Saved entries
:::
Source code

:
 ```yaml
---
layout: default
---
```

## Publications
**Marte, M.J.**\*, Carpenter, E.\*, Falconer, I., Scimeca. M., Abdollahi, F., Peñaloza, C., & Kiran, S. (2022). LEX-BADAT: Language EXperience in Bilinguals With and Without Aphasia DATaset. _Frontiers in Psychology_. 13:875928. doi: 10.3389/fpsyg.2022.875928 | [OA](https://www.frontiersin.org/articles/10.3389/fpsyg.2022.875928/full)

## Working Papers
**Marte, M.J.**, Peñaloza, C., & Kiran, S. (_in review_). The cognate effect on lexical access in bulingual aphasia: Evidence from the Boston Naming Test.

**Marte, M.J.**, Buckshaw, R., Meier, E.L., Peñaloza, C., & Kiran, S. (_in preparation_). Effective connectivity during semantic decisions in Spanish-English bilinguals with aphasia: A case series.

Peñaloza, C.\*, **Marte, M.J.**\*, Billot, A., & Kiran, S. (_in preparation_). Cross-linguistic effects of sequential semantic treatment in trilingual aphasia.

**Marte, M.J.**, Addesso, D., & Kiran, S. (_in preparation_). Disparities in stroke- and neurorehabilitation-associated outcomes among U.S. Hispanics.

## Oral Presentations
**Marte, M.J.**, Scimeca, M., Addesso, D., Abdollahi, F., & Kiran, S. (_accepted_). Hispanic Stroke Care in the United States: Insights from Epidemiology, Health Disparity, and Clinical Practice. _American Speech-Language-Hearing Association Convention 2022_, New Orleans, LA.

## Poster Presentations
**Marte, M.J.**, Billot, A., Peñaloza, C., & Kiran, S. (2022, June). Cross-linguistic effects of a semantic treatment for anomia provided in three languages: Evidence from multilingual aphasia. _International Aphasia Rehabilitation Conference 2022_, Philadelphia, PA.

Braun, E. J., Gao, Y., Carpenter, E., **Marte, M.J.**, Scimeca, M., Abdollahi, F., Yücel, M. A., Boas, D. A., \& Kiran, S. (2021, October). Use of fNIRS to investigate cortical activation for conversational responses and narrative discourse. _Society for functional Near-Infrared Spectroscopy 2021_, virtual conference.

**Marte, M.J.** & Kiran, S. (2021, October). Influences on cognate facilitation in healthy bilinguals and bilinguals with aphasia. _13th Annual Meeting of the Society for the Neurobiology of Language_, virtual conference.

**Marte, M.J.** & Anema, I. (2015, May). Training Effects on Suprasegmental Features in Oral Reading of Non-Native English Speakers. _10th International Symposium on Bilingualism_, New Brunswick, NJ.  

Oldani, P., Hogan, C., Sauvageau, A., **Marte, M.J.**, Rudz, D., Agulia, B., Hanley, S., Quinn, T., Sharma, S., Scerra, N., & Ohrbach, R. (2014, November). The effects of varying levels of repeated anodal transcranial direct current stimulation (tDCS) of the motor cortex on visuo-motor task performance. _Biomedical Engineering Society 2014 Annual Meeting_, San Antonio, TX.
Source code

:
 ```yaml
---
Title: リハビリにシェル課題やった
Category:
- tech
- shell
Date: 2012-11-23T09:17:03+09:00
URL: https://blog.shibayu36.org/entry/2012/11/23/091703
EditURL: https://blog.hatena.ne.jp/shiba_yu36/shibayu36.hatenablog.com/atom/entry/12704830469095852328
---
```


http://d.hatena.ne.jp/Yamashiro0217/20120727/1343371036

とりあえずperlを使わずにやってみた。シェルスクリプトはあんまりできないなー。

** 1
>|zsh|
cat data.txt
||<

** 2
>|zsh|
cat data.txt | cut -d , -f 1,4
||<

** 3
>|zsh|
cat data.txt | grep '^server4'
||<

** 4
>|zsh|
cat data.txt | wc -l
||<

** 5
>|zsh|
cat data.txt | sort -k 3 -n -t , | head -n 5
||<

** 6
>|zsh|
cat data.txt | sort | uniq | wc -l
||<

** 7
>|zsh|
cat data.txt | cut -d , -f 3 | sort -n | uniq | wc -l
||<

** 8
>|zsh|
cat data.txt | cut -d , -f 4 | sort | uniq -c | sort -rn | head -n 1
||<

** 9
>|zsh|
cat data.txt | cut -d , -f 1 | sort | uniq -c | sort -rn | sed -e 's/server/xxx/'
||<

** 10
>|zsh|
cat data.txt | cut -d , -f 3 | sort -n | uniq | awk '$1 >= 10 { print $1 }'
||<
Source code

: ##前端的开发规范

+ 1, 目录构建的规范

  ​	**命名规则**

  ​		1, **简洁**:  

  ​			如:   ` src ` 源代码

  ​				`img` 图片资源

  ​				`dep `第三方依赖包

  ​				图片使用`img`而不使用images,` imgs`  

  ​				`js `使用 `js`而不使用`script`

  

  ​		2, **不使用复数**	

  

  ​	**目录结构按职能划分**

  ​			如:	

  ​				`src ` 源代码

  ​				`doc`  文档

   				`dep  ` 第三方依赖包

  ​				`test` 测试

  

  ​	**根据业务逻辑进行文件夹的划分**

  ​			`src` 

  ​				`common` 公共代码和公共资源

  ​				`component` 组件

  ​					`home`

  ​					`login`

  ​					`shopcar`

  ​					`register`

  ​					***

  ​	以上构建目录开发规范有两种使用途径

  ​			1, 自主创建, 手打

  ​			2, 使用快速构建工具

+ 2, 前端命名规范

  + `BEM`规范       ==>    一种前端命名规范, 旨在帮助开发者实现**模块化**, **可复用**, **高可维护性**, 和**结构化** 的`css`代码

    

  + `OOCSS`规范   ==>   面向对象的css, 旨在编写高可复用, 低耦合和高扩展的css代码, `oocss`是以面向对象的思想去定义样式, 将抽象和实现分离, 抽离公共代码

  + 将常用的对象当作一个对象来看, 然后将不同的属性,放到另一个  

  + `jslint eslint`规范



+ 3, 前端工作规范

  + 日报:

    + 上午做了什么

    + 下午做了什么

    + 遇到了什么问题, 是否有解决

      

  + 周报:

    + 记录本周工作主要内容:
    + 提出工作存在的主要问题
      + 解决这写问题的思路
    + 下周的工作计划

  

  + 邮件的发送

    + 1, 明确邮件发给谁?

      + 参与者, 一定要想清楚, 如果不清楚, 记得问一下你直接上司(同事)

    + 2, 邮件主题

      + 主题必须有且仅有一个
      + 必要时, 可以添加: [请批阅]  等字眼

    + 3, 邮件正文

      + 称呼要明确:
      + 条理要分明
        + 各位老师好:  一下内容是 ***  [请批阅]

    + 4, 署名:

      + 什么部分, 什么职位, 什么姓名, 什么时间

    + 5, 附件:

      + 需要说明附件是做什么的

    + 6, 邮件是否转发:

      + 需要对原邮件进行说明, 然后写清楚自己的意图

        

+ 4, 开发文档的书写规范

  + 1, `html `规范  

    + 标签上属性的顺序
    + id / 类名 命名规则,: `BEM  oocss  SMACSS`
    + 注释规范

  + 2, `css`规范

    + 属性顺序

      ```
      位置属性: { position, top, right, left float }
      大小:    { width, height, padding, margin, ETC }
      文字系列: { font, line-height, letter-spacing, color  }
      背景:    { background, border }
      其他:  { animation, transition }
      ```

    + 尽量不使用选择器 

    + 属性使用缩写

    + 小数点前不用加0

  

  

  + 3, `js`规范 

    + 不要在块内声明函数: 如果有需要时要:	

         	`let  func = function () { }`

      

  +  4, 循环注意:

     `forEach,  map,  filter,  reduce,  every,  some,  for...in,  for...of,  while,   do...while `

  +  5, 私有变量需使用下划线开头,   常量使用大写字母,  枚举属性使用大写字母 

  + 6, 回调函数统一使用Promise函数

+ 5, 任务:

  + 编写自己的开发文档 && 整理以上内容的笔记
:::
Task goal
In your response, reproduce the records exactly, every one.

Output below
Source code

:
 ```yaml
---
layout: default
---
```

## Publications
**Marte, M.J.**\*, Carpenter, E.\*, Falconer, I., Scimeca. M., Abdollahi, F., Peñaloza, C., & Kiran, S. (2022). LEX-BADAT: Language EXperience in Bilinguals With and Without Aphasia DATaset. _Frontiers in Psychology_. 13:875928. doi: 10.3389/fpsyg.2022.875928 | [OA](https://www.frontiersin.org/articles/10.3389/fpsyg.2022.875928/full)

## Working Papers
**Marte, M.J.**, Peñaloza, C., & Kiran, S. (_in review_). The cognate effect on lexical access in bulingual aphasia: Evidence from the Boston Naming Test.

**Marte, M.J.**, Buckshaw, R., Meier, E.L., Peñaloza, C., & Kiran, S. (_in preparation_). Effective connectivity during semantic decisions in Spanish-English bilinguals with aphasia: A case series.

Peñaloza, C.\*, **Marte, M.J.**\*, Billot, A., & Kiran, S. (_in preparation_). Cross-linguistic effects of sequential semantic treatment in trilingual aphasia.

**Marte, M.J.**, Addesso, D., & Kiran, S. (_in preparation_). Disparities in stroke- and neurorehabilitation-associated outcomes among U.S. Hispanics.

## Oral Presentations
**Marte, M.J.**, Scimeca, M., Addesso, D., Abdollahi, F., & Kiran, S. (_accepted_). Hispanic Stroke Care in the United States: Insights from Epidemiology, Health Disparity, and Clinical Practice. _American Speech-Language-Hearing Association Convention 2022_, New Orleans, LA.

## Poster Presentations
**Marte, M.J.**, Billot, A., Peñaloza, C., & Kiran, S. (2022, June). Cross-linguistic effects of a semantic treatment for anomia provided in three languages: Evidence from multilingual aphasia. _International Aphasia Rehabilitation Conference 2022_, Philadelphia, PA.

Braun, E. J., Gao, Y., Carpenter, E., **Marte, M.J.**, Scimeca, M., Abdollahi, F., Yücel, M. A., Boas, D. A., \& Kiran, S. (2021, October). Use of fNIRS to investigate cortical activation for conversational responses and narrative discourse. _Society for functional Near-Infrared Spectroscopy 2021_, virtual conference.

**Marte, M.J.** & Kiran, S. (2021, October). Influences on cognate facilitation in healthy bilinguals and bilinguals with aphasia. _13th Annual Meeting of the Society for the Neurobiology of Language_, virtual conference.

**Marte, M.J.** & Anema, I. (2015, May). Training Effects on Suprasegmental Features in Oral Reading of Non-Native English Speakers. _10th International Symposium on Bilingualism_, New Brunswick, NJ.  

Oldani, P., Hogan, C., Sauvageau, A., **Marte, M.J.**, Rudz, D., Agulia, B., Hanley, S., Quinn, T., Sharma, S., Scerra, N., & Ohrbach, R. (2014, November). The effects of varying levels of repeated anodal transcranial direct current stimulation (tDCS) of the motor cortex on visuo-motor task performance. _Biomedical Engineering Society 2014 Annual Meeting_, San Antonio, TX.
Source code

:
 ```yaml
---
Title: リハビリにシェル課題やった
Category:
- tech
- shell
Date: 2012-11-23T09:17:03+09:00
URL: https://blog.shibayu36.org/entry/2012/11/23/091703
EditURL: https://blog.hatena.ne.jp/shiba_yu36/shibayu36.hatenablog.com/atom/entry/12704830469095852328
---
```


http://d.hatena.ne.jp/Yamashiro0217/20120727/1343371036

とりあえずperlを使わずにやってみた。シェルスクリプトはあんまりできないなー。

** 1
>|zsh|
cat data.txt
||<

** 2
>|zsh|
cat data.txt | cut -d , -f 1,4
||<

** 3
>|zsh|
cat data.txt | grep '^server4'
||<

** 4
>|zsh|
cat data.txt | wc -l
||<

** 5
>|zsh|
cat data.txt | sort -k 3 -n -t , | head -n 5
||<

** 6
>|zsh|
cat data.txt | sort | uniq | wc -l
||<

** 7
>|zsh|
cat data.txt | cut -d , -f 3 | sort -n | uniq | wc -l
||<

** 8
>|zsh|
cat data.txt | cut -d , -f 4 | sort | uniq -c | sort -rn | head -n 1
||<

** 9
>|zsh|
cat data.txt | cut -d , -f 1 | sort | uniq -c | sort -rn | sed -e 's/server/xxx/'
||<

** 10
>|zsh|
cat data.txt | cut -d , -f 3 | sort -n | uniq | awk '$1 >= 10 { print $1 }'
||<
Source code

: ##前端的开发规范

+ 1, 目录构建的规范

  ​	**命名规则**

  ​		1, **简洁**:  

  ​			如:   ` src ` 源代码

  ​				`img` 图片资源

  ​				`dep `第三方依赖包

  ​				图片使用`img`而不使用images,` imgs`  

  ​				`js `使用 `js`而不使用`script`

  

  ​		2, **不使用复数**	

  

  ​	**目录结构按职能划分**

  ​			如:	

  ​				`src ` 源代码

  ​				`doc`  文档

   				`dep  ` 第三方依赖包

  ​				`test` 测试

  

  ​	**根据业务逻辑进行文件夹的划分**

  ​			`src` 

  ​				`common` 公共代码和公共资源

  ​				`component` 组件

  ​					`home`

  ​					`login`

  ​					`shopcar`

  ​					`register`

  ​					***

  ​	以上构建目录开发规范有两种使用途径

  ​			1, 自主创建, 手打

  ​			2, 使用快速构建工具

+ 2, 前端命名规范

  + `BEM`规范       ==>    一种前端命名规范, 旨在帮助开发者实现**模块化**, **可复用**, **高可维护性**, 和**结构化** 的`css`代码

    

  + `OOCSS`规范   ==>   面向对象的css, 旨在编写高可复用, 低耦合和高扩展的css代码, `oocss`是以面向对象的思想去定义样式, 将抽象和实现分离, 抽离公共代码

  + 将常用的对象当作一个对象来看, 然后将不同的属性,放到另一个  

  + `jslint eslint`规范



+ 3, 前端工作规范

  + 日报:

    + 上午做了什么

    + 下午做了什么

    + 遇到了什么问题, 是否有解决

      

  + 周报:

    + 记录本周工作主要内容:
    + 提出工作存在的主要问题
      + 解决这写问题的思路
    + 下周的工作计划

  

  + 邮件的发送

    + 1, 明确邮件发给谁?

      + 参与者, 一定要想清楚, 如果不清楚, 记得问一下你直接上司(同事)

    + 2, 邮件主题

      + 主题必须有且仅有一个
      + 必要时, 可以添加: [请批阅]  等字眼

    + 3, 邮件正文

      + 称呼要明确:
      + 条理要分明
        + 各位老师好:  一下内容是 ***  [请批阅]

    + 4, 署名:

      + 什么部分, 什么职位, 什么姓名, 什么时间

    + 5, 附件:

      + 需要说明附件是做什么的

    + 6, 邮件是否转发:

      + 需要对原邮件进行说明, 然后写清楚自己的意图

        

+ 4, 开发文档的书写规范

  + 1, `html `规范  

    + 标签上属性的顺序
    + id / 类名 命名规则,: `BEM  oocss  SMACSS`
    + 注释规范

  + 2, `css`规范

    + 属性顺序

      ```
      位置属性: { position, top, right, left float }
      大小:    { width, height, padding, margin, ETC }
      文字系列: { font, line-height, letter-spacing, color  }
      背景:    { background, border }
      其他:  { animation, transition }
      ```

    + 尽量不使用选择器 

    + 属性使用缩写

    + 小数点前不用加0

  

  

  + 3, `js`规范 

    + 不要在块内声明函数: 如果有需要时要:	

         	`let  func = function () { }`

      

  +  4, 循环注意:

     `forEach,  map,  filter,  reduce,  every,  some,  for...in,  for...of,  while,   do...while `

  +  5, 私有变量需使用下划线开头,   常量使用大写字母,  枚举属性使用大写字母 

  + 6, 回调函数统一使用Promise函数

+ 5, 任务:

  + 编写自己的开发文档 && 整理以上内容的笔记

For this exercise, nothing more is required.